(Beginning of PROVIDED INFORMATION)

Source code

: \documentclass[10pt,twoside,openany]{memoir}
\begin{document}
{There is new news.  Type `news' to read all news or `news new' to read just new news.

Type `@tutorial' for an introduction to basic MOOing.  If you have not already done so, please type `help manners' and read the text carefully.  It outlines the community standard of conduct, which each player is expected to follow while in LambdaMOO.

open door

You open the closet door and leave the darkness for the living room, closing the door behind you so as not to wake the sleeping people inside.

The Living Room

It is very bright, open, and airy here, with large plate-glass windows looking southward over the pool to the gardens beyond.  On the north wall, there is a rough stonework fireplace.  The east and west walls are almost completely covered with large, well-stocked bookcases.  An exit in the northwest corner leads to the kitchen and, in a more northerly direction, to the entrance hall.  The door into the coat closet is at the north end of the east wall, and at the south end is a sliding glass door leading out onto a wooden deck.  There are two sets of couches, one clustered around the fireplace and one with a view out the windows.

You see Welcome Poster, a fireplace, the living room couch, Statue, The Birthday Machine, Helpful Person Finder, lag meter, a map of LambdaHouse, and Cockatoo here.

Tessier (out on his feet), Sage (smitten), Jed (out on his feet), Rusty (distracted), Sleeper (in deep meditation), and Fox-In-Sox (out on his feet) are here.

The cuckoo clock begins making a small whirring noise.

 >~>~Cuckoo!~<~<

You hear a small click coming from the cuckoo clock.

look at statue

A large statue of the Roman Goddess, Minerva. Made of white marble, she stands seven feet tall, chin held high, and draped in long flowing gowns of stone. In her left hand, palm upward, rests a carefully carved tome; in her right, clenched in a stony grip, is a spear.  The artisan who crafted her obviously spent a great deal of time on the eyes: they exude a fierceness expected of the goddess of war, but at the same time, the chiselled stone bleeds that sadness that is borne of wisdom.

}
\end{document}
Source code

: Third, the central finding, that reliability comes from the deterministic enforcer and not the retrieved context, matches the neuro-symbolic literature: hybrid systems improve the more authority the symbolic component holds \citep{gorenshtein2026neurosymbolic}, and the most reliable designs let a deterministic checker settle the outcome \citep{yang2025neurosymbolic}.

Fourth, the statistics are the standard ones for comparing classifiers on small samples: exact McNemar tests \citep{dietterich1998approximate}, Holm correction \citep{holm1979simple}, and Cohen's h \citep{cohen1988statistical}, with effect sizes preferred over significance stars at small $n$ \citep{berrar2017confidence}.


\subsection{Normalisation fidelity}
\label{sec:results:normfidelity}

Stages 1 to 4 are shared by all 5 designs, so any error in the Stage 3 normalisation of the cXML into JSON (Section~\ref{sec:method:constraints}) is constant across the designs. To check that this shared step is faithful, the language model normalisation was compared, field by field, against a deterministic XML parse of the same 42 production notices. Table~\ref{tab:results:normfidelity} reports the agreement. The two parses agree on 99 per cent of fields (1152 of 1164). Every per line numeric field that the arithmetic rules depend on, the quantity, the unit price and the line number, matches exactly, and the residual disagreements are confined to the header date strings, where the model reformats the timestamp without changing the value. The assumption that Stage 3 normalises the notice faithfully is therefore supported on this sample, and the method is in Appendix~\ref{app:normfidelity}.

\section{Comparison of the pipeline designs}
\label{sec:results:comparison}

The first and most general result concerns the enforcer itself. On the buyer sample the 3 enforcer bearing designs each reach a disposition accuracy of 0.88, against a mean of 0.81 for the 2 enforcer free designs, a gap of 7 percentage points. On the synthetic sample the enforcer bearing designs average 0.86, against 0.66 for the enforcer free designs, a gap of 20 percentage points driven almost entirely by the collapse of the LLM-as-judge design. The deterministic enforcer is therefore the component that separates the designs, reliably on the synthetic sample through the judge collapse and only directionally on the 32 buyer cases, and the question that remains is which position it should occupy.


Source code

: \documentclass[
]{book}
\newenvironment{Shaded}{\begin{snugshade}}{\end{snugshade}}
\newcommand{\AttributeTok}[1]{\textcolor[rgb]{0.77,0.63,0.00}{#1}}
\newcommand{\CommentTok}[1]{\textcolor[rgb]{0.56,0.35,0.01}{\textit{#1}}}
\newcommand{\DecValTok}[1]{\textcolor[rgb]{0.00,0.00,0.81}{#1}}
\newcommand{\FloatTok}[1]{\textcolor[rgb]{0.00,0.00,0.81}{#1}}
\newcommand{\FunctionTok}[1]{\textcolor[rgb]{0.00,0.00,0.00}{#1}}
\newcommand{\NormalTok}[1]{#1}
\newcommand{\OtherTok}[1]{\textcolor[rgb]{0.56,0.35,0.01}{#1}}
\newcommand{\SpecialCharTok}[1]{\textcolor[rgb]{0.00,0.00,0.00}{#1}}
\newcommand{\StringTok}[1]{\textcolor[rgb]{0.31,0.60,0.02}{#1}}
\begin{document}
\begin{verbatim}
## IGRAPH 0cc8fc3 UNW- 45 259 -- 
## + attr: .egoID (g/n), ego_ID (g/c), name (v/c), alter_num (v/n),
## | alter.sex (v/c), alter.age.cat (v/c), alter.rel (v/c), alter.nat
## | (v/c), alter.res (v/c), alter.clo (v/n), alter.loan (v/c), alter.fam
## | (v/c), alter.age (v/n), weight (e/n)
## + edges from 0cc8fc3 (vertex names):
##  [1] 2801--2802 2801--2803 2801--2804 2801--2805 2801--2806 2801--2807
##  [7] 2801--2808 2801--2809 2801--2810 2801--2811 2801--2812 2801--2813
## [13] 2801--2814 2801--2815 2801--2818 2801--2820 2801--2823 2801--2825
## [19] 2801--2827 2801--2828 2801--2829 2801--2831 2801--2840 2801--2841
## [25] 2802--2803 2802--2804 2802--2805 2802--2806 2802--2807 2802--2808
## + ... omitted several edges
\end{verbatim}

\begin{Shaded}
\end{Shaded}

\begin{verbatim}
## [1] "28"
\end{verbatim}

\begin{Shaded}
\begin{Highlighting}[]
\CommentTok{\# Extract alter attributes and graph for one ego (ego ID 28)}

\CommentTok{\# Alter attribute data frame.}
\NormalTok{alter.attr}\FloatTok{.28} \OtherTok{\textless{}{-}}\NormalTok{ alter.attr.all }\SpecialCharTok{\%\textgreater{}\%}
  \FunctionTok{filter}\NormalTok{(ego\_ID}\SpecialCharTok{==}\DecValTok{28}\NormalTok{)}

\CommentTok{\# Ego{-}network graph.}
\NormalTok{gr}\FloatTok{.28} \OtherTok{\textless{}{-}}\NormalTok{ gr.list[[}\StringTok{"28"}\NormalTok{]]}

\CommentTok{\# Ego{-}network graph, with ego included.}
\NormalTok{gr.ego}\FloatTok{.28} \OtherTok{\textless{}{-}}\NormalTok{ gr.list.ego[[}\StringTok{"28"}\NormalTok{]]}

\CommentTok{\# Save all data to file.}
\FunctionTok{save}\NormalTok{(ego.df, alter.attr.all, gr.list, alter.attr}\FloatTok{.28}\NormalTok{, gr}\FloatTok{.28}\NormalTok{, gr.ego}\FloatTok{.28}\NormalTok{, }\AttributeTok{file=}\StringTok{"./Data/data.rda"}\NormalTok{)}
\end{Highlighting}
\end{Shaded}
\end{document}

(End of PROVIDED INFORMATION)

## EXERCISE DESCRIPTION
Each entry needs to be given again exactly as it stands.

## WORKED SOLUTION
Source code

: \documentclass[10pt,twoside,openany]{memoir}
\begin{document}
{There is new news.  Type `news' to read all news or `news new' to read just new news.

Type `@tutorial' for an introduction to basic MOOing.  If you have not already done so, please type `help manners' and read the text carefully.  It outlines the community standard of conduct, which each player is expected to follow while in LambdaMOO.

open door

You open the closet door and leave the darkness for the living room, closing the door behind you so as not to wake the sleeping people inside.

The Living Room

It is very bright, open, and airy here, with large plate-glass windows looking southward over the pool to the gardens beyond.  On the north wall, there is a rough stonework fireplace.  The east and west walls are almost completely covered with large, well-stocked bookcases.  An exit in the northwest corner leads to the kitchen and, in a more northerly direction, to the entrance hall.  The door into the coat closet is at the north end of the east wall, and at the south end is a sliding glass door leading out onto a wooden deck.  There are two sets of couches, one clustered around the fireplace and one with a view out the windows.

You see Welcome Poster, a fireplace, the living room couch, Statue, The Birthday Machine, Helpful Person Finder, lag meter, a map of LambdaHouse, and Cockatoo here.

Tessier (out on his feet), Sage (smitten), Jed (out on his feet), Rusty (distracted), Sleeper (in deep meditation), and Fox-In-Sox (out on his feet) are here.

The cuckoo clock begins making a small whirring noise.

 >~>~Cuckoo!~<~<

You hear a small click coming from the cuckoo clock.

look at statue

A large statue of the Roman Goddess, Minerva. Made of white marble, she stands seven feet tall, chin held high, and draped in long flowing gowns of stone. In her left hand, palm upward, rests a carefully carved tome; in her right, clenched in a stony grip, is a spear.  The artisan who crafted her obviously spent a great deal of time on the eyes: they exude a fierceness expected of the goddess of war, but at the same time, the chiselled stone bleeds that sadness that is borne of wisdom.

}
\end{document}
Source code

: Third, the central finding, that reliability comes from the deterministic enforcer and not the retrieved context, matches the neuro-symbolic literature: hybrid systems improve the more authority the symbolic component holds \citep{gorenshtein2026neurosymbolic}, and the most reliable designs let a deterministic checker settle the outcome \citep{yang2025neurosymbolic}.

Fourth, the statistics are the standard ones for comparing classifiers on small samples: exact McNemar tests \citep{dietterich1998approximate}, Holm correction \citep{holm1979simple}, and Cohen's h \citep{cohen1988statistical}, with effect sizes preferred over significance stars at small $n$ \citep{berrar2017confidence}.


\subsection{Normalisation fidelity}
\label{sec:results:normfidelity}

Stages 1 to 4 are shared by all 5 designs, so any error in the Stage 3 normalisation of the cXML into JSON (Section~\ref{sec:method:constraints}) is constant across the designs. To check that this shared step is faithful, the language model normalisation was compared, field by field, against a deterministic XML parse of the same 42 production notices. Table~\ref{tab:results:normfidelity} reports the agreement. The two parses agree on 99 per cent of fields (1152 of 1164). Every per line numeric field that the arithmetic rules depend on, the quantity, the unit price and the line number, matches exactly, and the residual disagreements are confined to the header date strings, where the model reformats the timestamp without changing the value. The assumption that Stage 3 normalises the notice faithfully is therefore supported on this sample, and the method is in Appendix~\ref{app:normfidelity}.

\section{Comparison of the pipeline designs}
\label{sec:results:comparison}

The first and most general result concerns the enforcer itself. On the buyer sample the 3 enforcer bearing designs each reach a disposition accuracy of 0.88, against a mean of 0.81 for the 2 enforcer free designs, a gap of 7 percentage points. On the synthetic sample the enforcer bearing designs average 0.86, against 0.66 for the enforcer free designs, a gap of 20 percentage points driven almost entirely by the collapse of the LLM-as-judge design. The deterministic enforcer is therefore the component that separates the designs, reliably on the synthetic sample through the judge collapse and only directionally on the 32 buyer cases, and the question that remains is which position it should occupy.


Source code

: \documentclass[
]{book}
\newenvironment{Shaded}{\begin{snugshade}}{\end{snugshade}}
\newcommand{\AttributeTok}[1]{\textcolor[rgb]{0.77,0.63,0.00}{#1}}
\newcommand{\CommentTok}[1]{\textcolor[rgb]{0.56,0.35,0.01}{\textit{#1}}}
\newcommand{\DecValTok}[1]{\textcolor[rgb]{0.00,0.00,0.81}{#1}}
\newcommand{\FloatTok}[1]{\textcolor[rgb]{0.00,0.00,0.81}{#1}}
\newcommand{\FunctionTok}[1]{\textcolor[rgb]{0.00,0.00,0.00}{#1}}
\newcommand{\NormalTok}[1]{#1}
\newcommand{\OtherTok}[1]{\textcolor[rgb]{0.56,0.35,0.01}{#1}}
\newcommand{\SpecialCharTok}[1]{\textcolor[rgb]{0.00,0.00,0.00}{#1}}
\newcommand{\StringTok}[1]{\textcolor[rgb]{0.31,0.60,0.02}{#1}}
\begin{document}
\begin{verbatim}
## IGRAPH 0cc8fc3 UNW- 45 259 -- 
## + attr: .egoID (g/n), ego_ID (g/c), name (v/c), alter_num (v/n),
## | alter.sex (v/c), alter.age.cat (v/c), alter.rel (v/c), alter.nat
## | (v/c), alter.res (v/c), alter.clo (v/n), alter.loan (v/c), alter.fam
## | (v/c), alter.age (v/n), weight (e/n)
## + edges from 0cc8fc3 (vertex names):
##  [1] 2801--2802 2801--2803 2801--2804 2801--2805 2801--2806 2801--2807
##  [7] 2801--2808 2801--2809 2801--2810 2801--2811 2801--2812 2801--2813
## [13] 2801--2814 2801--2815 2801--2818 2801--2820 2801--2823 2801--2825
## [19] 2801--2827 2801--2828 2801--2829 2801--2831 2801--2840 2801--2841
## [25] 2802--2803 2802--2804 2802--2805 2802--2806 2802--2807 2802--2808
## + ... omitted several edges
\end{verbatim}

\begin{Shaded}
\end{Shaded}

\begin{verbatim}
## [1] "28"
\end{verbatim}

\begin{Shaded}
\begin{Highlighting}[]
\CommentTok{\# Extract alter attributes and graph for one ego (ego ID 28)}

\CommentTok{\# Alter attribute data frame.}
\NormalTok{alter.attr}\FloatTok{.28} \OtherTok{\textless{}{-}}\NormalTok{ alter.attr.all }\SpecialCharTok{\%\textgreater{}\%}
  \FunctionTok{filter}\NormalTok{(ego\_ID}\SpecialCharTok{==}\DecValTok{28}\NormalTok{)}

\CommentTok{\# Ego{-}network graph.}
\NormalTok{gr}\FloatTok{.28} \OtherTok{\textless{}{-}}\NormalTok{ gr.list[[}\StringTok{"28"}\NormalTok{]]}

\CommentTok{\# Ego{-}network graph, with ego included.}
\NormalTok{gr.ego}\FloatTok{.28} \OtherTok{\textless{}{-}}\NormalTok{ gr.list.ego[[}\StringTok{"28"}\NormalTok{]]}

\CommentTok{\# Save all data to file.}
\FunctionTok{save}\NormalTok{(ego.df, alter.attr.all, gr.list, alter.attr}\FloatTok{.28}\NormalTok{, gr}\FloatTok{.28}\NormalTok{, gr.ego}\FloatTok{.28}\NormalTok{, }\AttributeTok{file=}\StringTok{"./Data/data.rda"}\NormalTok{)}
\end{Highlighting}
\end{Shaded}
\end{document}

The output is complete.